[Material for this exercise]

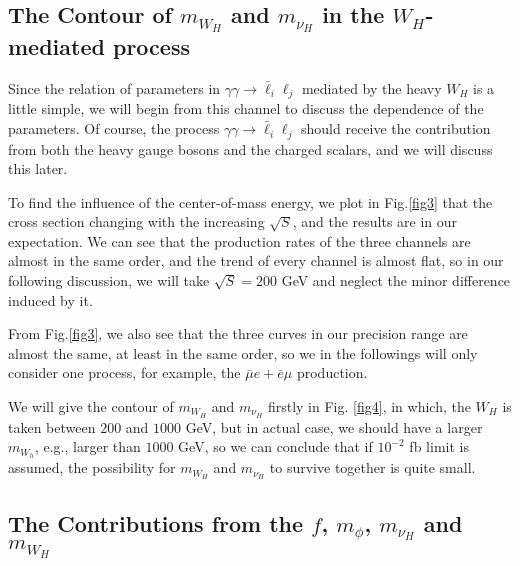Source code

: \documentclass[preprint,aps,12pt,showpacs,nofootinbib,tightenlines]{revtex4}
\begin{document}
\subsection{The Contour of $m_{W_H}$ and $m_{\nu_H}$ in the $W_H$-mediated process}
Since the relation of parameters in $\gamma\gamma \to \bar \ell_i \ell_j$ mediated by the heavy $W_H$ is a little simple, we will begin from
this channel to discuss the dependence of the parameters. Of course, the process $\gamma\gamma \to \bar \ell_i \ell_j$
should receive the contribution from
both the heavy gauge bosons and the charged scalars, and we will discuss this later.


To find the influence of the center-of-mass energy, we plot in Fig.\ref{fig3} that the cross section changing with the increasing
$\sqrt{S}$, and the results are in our expectation. We can see that the production rates of the three channels are almost in the same order,
and the trend of every channel is almost flat, so in our following discussion, we will take  $\sqrt{S}=200$ GeV and
neglect the minor difference induced by it.

From Fig.\ref{fig3}, we also see that the three curves in our precision range are almost the same, at least in the same order, so we
in the followings will only consider one process, for example, the  $\bar \mu e + \bar e \mu$ production.

We will give the contour of $m_{W_H}$ and $m_{\nu_H}$ firstly in Fig. \ref{fig4},
in which, the $W_H$ is taken between $200$ and $1000$ GeV, but in actual case, we should have
a larger $m_{W_h}$, e.g., larger than $1000$ GeV, so we can conclude that if $10^{-2}$ fb limit is assumed,
the possibility for $m_{W_H}$ and $m_{\nu_H}$ to survive together is quite small.









\subsection{The Contributions from the $f$, $m_\phi $, $m_{\nu_H}$ and $m_{W_H}$}
\end{document}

[What is required] Read the lines above. Gather those in which the string "same" is found.

[Exercise response]
$\sqrt{S}$, and the results are in our expectation. We can see that the production rates of the three channels are almost in the same order,
From Fig.\ref{fig3}, we also see that the three curves in our precision range are almost the same, at least in the same order, so we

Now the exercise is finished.